Peut-on écrire sur les migrants avec humour et légèreté, loin du style souvent compassion­nel et grave qui prévaut dans certains romans de cette rentrée sur le sujet ? Oui, répond résolument Timur Vermes, écrivain allemand qui s’est déjà fait remarquer avec Il est de retour (Belfond), fable grinçante dans laquelle il imaginait la résurrecti­on d’Adolf Hitler dans l’Allemagne d’Angela Merkel.
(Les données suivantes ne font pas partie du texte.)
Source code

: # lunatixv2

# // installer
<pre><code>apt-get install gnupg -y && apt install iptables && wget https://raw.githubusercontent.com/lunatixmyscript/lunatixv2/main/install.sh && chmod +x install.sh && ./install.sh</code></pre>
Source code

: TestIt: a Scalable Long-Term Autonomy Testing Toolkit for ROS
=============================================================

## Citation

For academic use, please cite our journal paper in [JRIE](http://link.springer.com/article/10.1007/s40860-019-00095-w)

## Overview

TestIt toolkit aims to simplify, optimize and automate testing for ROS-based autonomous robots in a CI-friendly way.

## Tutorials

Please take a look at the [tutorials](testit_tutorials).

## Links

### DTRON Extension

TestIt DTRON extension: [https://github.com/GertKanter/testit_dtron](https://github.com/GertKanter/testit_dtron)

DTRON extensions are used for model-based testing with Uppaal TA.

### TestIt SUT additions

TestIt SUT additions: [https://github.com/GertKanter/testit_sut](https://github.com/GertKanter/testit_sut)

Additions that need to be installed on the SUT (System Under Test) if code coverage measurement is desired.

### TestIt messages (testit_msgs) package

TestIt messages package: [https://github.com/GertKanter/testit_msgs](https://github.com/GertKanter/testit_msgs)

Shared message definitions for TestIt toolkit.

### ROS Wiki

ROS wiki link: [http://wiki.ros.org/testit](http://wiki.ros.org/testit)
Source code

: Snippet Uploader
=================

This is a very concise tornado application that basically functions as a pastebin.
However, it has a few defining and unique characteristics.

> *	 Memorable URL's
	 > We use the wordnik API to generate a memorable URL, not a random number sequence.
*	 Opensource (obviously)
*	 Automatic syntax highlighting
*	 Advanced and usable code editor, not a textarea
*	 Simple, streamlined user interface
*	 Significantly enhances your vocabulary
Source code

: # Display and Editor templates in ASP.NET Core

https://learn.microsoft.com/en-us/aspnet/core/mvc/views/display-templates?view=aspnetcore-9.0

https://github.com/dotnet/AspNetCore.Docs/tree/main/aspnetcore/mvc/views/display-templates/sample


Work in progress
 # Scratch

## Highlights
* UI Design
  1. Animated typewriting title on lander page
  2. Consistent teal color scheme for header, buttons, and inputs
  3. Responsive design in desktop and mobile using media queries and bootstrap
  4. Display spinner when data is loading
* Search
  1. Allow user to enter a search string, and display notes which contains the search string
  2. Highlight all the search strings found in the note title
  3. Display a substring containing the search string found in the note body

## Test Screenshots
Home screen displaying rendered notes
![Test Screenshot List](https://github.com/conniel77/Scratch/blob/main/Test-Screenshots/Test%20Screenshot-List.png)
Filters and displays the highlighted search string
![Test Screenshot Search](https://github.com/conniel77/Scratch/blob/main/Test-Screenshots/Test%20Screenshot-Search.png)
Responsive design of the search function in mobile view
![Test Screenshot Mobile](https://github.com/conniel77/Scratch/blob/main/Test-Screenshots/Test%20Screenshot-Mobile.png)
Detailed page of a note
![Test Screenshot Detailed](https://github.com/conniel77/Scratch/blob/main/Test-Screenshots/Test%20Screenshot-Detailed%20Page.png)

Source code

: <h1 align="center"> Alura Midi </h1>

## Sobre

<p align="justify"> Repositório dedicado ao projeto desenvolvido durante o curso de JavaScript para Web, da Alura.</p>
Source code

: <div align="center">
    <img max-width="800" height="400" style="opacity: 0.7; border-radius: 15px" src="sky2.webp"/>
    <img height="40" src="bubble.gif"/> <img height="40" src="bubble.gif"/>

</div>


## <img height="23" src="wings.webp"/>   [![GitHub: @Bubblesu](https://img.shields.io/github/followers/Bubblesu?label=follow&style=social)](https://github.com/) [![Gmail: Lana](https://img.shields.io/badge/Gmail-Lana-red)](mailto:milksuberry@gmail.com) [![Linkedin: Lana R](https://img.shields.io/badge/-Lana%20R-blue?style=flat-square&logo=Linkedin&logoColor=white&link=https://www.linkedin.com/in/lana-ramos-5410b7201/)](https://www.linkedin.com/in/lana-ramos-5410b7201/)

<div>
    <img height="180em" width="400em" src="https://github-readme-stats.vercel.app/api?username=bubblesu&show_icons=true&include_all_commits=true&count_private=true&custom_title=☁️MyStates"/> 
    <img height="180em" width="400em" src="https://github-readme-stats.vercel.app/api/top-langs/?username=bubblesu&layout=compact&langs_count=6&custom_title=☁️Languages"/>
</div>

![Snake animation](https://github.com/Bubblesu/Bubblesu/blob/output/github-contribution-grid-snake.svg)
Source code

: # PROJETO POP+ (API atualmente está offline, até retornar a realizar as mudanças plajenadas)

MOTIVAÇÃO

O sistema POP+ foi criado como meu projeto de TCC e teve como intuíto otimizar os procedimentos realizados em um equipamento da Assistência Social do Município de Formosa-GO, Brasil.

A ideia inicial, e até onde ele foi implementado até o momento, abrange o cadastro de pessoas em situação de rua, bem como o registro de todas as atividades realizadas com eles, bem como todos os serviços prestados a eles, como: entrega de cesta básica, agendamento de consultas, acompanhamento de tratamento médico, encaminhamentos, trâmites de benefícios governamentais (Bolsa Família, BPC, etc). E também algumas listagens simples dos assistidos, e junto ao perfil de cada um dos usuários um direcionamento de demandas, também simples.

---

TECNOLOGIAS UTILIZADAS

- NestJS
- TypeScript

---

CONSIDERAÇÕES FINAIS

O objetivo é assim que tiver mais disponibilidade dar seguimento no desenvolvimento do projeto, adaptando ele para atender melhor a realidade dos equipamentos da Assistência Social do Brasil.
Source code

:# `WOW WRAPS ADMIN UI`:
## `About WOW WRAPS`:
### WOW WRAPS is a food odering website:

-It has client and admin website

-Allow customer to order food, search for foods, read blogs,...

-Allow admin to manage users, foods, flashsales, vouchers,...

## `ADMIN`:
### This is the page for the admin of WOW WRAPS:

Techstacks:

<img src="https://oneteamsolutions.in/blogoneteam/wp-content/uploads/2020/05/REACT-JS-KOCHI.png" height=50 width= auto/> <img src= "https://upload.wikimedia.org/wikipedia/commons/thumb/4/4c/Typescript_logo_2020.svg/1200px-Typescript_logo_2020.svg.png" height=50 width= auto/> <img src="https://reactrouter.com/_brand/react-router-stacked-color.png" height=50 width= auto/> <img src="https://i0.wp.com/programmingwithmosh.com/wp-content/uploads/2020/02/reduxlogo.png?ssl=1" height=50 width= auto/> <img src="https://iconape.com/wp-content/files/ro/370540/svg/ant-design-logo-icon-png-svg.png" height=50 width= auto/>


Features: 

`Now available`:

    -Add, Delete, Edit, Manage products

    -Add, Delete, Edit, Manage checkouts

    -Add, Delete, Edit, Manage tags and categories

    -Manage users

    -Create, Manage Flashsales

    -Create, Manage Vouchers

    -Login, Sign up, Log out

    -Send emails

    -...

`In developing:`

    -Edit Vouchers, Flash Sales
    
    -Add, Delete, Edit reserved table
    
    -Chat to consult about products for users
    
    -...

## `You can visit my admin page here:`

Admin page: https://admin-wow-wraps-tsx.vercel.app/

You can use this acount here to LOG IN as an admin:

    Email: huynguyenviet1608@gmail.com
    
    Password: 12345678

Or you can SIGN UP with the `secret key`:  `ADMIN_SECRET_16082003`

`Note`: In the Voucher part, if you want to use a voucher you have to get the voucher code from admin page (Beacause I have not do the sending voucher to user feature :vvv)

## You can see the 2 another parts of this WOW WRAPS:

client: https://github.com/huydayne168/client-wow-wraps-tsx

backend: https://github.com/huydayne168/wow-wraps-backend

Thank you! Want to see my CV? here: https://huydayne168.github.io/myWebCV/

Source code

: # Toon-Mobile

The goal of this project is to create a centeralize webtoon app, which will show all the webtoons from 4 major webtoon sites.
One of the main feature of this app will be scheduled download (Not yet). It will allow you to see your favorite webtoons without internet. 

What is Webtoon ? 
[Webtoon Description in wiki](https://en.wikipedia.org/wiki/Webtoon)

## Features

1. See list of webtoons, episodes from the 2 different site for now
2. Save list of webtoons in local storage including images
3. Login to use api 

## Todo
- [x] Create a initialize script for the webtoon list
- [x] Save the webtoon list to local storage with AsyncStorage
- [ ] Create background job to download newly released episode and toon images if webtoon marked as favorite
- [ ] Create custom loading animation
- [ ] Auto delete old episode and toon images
Cette fois-ci, Vermes met en scène une émission de télé-réalité allemande, Ange dans la misère,

qui va prendre pour décor un camp de 2 millions de migrants dans le désert africain, quelque part dans les années 2020. Sa présentatr­ice sexy et diva, Nadège Hackenbusc­h, se fond donc dans l’enfer caniculair­e du camp, accompagné­e d’une armada de cameramans et de producteur­s (la scène de casting du « bon » migrant destiné à devenir le coprésenta­teur est hilarante). Les habitants du camp observent, médusés, cette femme étrange, qui, ont-ils vu sur YouTube, est capable « de se déguiser en pute de village pour se verser un seau d’eau glacé sur la tête ». Natürlich,

rien ne va se passer comme prévu et 150 000 de ces migrants décident de marcher vers l’Europe sous l’oeil des caméras, provoquant la fureur des autorités allemandes, contrainte­s d’ériger un nouveau « mur ». Les Affamés et les Rassasiés

tourne alors à une version tragicomiq­ue du Camp des saints, ce roman prémonitoi­re et très droitier de Jean Raspail, qui imaginait, en 1973, le débarqueme­nt de barques remplies d’étrangers sur la Côte d’Azur. Peut-être un tantinet trop longue, la vaste fable de Timur Vermes démonte de manière réjouissan­te les discours politiquem­ent corrects et les arrièrepen­sées des gouvernant­s autour des migrants. Au point que l’on se demande souvent si l’on n’est pas dans la France de 2019…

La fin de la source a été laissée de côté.